Son père, s’appuyant sur des arguments scientifiques tout à fait incontestables, affirmait que la Bible, sur laquelle est fondée toute la religion, en réalité n’était pas un livre, mais un collage de soixante-six manuscrits différents, dont on ne connaît ni le vrai nom, ni l’identité de l’auteur ; qu’entre tous ces livres, presque mille ans étaient passés, plus que le temps qui sépare la rédaction du dernier de ces livres de la découverte de l’Amérique par Colomb. Aucun être vivant sur toute la planète – ni les singes, ni les oiseaux – n’a besoin de dix commandements, disait-il, pour savoir comment se comporter. Il importe seulement que l’on suive les lois de la nature, et le monde restera en harmonie.
Bien sûr, je lis la Bible. Bien sûr, je connais un peu son histoire. Mais les êtres humains qui l’ont rédigée étaient des instruments du Pouvoir Divin, et Jésus a forgé une alliance beaucoup plus forte que les dix commandements : l’amour. Les oiseaux, les singes, quelle que soit la créature de Dieu dont nous parlons, obéissent à leurs instincts et suivent seulement ce qui est programmé. Dans le cas de l’être humain, les choses sont plus compliquées parce qu’il connaît l’amour et ses pièges.

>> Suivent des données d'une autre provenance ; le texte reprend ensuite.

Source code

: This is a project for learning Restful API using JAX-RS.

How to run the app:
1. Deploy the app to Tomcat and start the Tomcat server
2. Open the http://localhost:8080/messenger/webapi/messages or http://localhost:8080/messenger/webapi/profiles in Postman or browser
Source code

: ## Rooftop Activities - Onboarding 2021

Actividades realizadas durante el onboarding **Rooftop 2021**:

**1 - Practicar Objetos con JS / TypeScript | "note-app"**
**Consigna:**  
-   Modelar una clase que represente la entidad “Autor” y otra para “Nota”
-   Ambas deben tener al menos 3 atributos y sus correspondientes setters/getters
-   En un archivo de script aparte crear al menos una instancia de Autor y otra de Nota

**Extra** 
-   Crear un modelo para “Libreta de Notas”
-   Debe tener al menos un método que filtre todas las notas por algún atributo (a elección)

Bon. Voilà que je fais de nouveau un sermon, alors qu’en vérité je devais parler de ma rencontre avec Athéna et Lukas. Tandis que je causais avec le garçon – et je dis causais, parce que nous n’appartenons pas à la même foi, je ne suis donc pas soumis au secret de la confession –, j’ai su qu’en plus de l’anticléricalisme qui régnait chez lui, le fait qu’Athéna était étrangère suscitait une immense résistance. J’ai eu envie de lui demander de citer à des proches au moins un passage de la Bible, qui ne contient aucune profession de foi, mais un appel au bon sens :
« Tu ne haïras pas l’Édomite, car il est ton frère ; et tu ne haïras pas l’Égyptien, car tu as été étranger dans son pays. »

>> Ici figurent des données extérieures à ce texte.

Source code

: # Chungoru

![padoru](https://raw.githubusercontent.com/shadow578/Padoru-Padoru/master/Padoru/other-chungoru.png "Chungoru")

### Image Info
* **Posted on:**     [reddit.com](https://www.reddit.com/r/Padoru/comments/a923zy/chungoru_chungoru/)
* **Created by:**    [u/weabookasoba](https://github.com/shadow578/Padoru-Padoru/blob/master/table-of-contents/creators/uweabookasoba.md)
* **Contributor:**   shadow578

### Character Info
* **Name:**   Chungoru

Pardon. Je recommence à citer la Bible. Je promets à partir de maintenant de me contrôler. Après la conversation avec le garçon, j’ai passé au moins deux heures avec Sherine – ou Athéna, ainsi qu’elle préférait qu’on l’appelât.
Athéna m’a toujours intrigué. Dès qu’elle a commencé à fréquenter l’église, elle m’a semblé avoir en tête un projet très clair : devenir sainte. Elle m’a raconté, et son amoureux ne le savait pas, que peu avant que la guerre civile éclate à Beyrouth elle avait vécu une expérience très semblable à celle de sainte Thérèse de Lisieux : elle avait vu du sang dans les rues. On peut l’attribuer à un traumatisme d’enfance et d’adolescence, mais le fait est que cette expérience, connue comme « la possession créatrice par le sacré », tous les êtres humains la connaissent dans une plus ou moins large mesure. Brusquement, pendant une fraction de seconde, nous sentons que toute notre vie a une justification, que nos péchés sont pardonnes, que l’amour est toujours le plus fort et peut nous transformer définitivement.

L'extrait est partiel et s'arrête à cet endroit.